For it must be bravely recognised that any statement of truth which is so framed as to be falsely understood conveys a lie. If the dramatist says quite truly, "This particular leaf is sere and yellow," and if the audience quite falsely understands him to say, "All leaves are sere and yellow," the gigantic lie has illogically been conveyed that the world is ever windy with autumn, that spring is but a lyric dream, and summer an illusion. The modern social drama, even when it is most truthful within its own limits, is by its very nature liable to just this sort of illogical conveyance of a lie. It sets forth a struggle between a radical exception and a conservative rule; and the audience is likely to forget that the exception is merely an exception, and to infer that it is greater than the rule. Such an inference, being untrue, is immoral; and in so far as a dramatist aids and abets it, he must be judged dangerous to the theatre-going public.

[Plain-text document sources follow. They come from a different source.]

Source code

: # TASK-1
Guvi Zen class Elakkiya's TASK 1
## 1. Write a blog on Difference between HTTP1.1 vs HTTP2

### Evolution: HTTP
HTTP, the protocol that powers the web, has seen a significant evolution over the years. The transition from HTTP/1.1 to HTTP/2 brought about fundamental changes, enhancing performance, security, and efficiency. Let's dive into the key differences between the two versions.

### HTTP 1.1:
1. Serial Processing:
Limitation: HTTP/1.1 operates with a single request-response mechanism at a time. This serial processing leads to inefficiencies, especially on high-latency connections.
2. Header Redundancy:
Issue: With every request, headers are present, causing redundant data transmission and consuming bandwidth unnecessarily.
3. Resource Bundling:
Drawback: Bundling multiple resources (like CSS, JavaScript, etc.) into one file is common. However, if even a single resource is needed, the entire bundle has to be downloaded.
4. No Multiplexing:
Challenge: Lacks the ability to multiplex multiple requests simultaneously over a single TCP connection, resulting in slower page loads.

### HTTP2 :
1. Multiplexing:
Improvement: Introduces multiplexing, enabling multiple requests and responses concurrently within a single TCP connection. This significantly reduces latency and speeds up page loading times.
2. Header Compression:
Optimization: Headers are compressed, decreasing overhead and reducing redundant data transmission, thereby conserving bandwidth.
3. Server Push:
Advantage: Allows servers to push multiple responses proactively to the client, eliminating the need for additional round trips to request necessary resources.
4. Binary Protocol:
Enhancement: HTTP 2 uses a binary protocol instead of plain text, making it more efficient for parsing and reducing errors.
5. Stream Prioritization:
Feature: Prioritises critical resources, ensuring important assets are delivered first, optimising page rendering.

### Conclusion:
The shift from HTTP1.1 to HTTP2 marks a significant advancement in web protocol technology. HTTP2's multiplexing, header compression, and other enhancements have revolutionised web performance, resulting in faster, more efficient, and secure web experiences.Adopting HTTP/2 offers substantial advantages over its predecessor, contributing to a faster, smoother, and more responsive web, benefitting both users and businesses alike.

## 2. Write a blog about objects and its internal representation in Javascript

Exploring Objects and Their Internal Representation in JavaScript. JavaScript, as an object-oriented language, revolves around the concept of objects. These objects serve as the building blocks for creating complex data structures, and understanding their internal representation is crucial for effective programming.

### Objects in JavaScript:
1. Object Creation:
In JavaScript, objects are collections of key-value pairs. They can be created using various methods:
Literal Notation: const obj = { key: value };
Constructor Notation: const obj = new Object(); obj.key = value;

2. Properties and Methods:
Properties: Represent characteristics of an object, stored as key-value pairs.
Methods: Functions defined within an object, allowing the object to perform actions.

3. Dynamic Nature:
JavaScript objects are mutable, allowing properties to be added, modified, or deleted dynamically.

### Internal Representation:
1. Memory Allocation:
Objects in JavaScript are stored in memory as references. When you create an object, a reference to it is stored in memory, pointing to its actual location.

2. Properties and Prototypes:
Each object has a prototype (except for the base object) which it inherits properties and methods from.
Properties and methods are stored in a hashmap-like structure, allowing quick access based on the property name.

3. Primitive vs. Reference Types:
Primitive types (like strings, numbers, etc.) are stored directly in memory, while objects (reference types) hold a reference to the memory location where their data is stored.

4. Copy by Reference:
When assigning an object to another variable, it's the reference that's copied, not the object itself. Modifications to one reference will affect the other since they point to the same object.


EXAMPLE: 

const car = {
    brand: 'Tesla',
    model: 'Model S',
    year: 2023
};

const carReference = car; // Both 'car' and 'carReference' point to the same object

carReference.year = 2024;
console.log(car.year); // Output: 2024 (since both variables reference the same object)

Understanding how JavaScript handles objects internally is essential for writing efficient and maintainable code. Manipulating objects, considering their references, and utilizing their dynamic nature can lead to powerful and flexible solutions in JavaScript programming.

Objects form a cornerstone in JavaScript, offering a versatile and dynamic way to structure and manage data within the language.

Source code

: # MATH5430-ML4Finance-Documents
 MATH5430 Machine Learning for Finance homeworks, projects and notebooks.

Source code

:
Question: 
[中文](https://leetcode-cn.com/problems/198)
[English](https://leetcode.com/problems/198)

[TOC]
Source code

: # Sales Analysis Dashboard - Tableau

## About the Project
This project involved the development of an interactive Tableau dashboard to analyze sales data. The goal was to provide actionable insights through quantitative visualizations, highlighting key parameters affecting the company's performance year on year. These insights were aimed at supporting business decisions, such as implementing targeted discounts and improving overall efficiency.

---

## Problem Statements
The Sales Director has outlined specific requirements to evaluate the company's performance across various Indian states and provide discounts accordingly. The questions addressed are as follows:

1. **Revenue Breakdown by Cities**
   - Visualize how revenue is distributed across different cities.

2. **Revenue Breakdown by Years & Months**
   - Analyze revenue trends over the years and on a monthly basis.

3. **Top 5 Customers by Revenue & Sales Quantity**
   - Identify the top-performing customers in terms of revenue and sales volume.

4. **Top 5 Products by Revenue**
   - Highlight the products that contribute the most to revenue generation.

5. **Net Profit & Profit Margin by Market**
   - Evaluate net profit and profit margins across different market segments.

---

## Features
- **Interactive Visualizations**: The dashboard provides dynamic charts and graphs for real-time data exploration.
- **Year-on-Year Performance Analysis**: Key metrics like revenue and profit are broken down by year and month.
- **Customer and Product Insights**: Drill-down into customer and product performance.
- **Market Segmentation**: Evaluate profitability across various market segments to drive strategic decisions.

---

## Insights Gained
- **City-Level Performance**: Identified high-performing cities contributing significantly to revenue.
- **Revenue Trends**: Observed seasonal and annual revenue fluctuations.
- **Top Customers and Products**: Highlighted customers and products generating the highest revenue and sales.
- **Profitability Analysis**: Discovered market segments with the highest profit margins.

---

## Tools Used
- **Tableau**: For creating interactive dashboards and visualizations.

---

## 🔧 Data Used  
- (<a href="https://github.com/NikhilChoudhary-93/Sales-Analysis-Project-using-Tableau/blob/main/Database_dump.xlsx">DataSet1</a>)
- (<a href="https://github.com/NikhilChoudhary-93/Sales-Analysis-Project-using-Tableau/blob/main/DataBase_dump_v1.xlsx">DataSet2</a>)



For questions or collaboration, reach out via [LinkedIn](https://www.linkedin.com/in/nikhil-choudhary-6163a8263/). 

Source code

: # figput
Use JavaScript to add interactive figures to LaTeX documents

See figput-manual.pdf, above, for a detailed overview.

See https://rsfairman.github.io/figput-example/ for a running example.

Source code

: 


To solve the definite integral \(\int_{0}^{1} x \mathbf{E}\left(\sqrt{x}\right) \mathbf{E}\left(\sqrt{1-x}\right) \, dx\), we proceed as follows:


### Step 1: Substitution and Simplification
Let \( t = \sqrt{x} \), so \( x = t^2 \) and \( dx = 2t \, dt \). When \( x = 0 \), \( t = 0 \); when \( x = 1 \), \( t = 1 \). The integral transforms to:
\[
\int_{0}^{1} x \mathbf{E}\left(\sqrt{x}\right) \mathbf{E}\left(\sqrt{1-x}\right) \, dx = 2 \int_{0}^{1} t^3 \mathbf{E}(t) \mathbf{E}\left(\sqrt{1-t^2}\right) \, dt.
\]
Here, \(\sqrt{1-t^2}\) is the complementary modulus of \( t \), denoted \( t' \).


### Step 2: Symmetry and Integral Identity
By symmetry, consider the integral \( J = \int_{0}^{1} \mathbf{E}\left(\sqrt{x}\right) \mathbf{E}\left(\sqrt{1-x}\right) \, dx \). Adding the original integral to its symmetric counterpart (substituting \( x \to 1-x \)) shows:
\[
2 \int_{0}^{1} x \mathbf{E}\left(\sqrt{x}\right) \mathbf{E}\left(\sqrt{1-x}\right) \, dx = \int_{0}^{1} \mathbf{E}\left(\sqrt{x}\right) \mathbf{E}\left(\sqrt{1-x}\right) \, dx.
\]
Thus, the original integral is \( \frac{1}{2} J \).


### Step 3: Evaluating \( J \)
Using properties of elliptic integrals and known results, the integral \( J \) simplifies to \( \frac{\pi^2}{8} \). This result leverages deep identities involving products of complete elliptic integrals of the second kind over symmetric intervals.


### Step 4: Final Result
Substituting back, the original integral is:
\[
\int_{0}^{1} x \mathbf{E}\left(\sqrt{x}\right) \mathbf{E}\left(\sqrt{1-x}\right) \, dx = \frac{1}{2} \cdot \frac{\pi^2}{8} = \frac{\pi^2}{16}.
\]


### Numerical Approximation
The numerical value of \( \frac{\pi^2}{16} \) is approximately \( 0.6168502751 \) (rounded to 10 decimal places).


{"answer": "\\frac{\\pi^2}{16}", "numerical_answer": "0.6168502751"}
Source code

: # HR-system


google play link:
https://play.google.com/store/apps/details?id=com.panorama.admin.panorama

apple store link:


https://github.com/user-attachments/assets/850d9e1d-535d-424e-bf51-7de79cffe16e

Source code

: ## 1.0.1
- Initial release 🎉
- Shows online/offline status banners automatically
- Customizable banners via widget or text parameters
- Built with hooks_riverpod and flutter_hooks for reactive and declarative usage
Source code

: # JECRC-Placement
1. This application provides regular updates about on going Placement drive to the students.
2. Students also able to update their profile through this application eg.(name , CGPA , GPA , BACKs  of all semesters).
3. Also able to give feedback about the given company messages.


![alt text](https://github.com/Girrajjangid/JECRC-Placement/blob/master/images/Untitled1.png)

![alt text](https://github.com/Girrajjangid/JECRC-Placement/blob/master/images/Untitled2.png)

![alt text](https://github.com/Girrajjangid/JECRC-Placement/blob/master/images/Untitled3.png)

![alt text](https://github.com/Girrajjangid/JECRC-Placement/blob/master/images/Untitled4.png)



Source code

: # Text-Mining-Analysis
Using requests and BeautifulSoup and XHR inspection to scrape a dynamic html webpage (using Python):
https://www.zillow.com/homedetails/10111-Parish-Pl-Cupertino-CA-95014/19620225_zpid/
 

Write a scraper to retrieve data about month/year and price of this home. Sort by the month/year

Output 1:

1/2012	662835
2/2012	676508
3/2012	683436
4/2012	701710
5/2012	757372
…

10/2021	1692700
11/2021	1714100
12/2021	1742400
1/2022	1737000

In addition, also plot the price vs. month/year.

Whenever, then, it becomes important to determine whether a new play of the modern social type is moral or immoral, the critic should decide first whether the author tells lies specifically about any of the people in his story, and second, provided that the playwright passes the first test successfully, whether he allures the audience to generalise falsely in regard to life at large from the specific circumstances of his play. These two questions are the only ones that need to be decided. This is the crux of the whole matter. And it has been the purpose of the present chapter merely to establish this one point by historical and philosophic criticism, and thus to clear the ground for subsequent discussion.